RECORD EXCERPTS below:
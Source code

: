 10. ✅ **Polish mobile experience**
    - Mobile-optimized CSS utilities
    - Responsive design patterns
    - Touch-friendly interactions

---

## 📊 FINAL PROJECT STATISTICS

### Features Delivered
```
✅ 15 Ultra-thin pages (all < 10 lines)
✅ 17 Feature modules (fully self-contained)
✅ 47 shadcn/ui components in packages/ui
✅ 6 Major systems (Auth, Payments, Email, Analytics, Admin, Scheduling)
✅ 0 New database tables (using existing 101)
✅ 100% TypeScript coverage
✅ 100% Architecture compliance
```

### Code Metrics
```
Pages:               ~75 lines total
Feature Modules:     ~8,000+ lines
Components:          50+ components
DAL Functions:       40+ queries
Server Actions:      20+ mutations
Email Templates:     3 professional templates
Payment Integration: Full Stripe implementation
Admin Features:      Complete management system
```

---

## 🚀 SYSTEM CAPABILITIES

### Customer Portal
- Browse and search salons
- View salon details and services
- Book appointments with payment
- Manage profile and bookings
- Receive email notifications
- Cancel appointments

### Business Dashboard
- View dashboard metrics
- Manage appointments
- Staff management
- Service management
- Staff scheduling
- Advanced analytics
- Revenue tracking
End of RECORD EXCERPTS.
• WHAT THE EXERCISE ASKS: The string "Admin" marks the lines to copy; report each of them from the data above.

• RESPONSE BELOW:
✅ 6 Major systems (Auth, Payments, Email, Analytics, Admin, Scheduling)
Admin Features:      Complete management system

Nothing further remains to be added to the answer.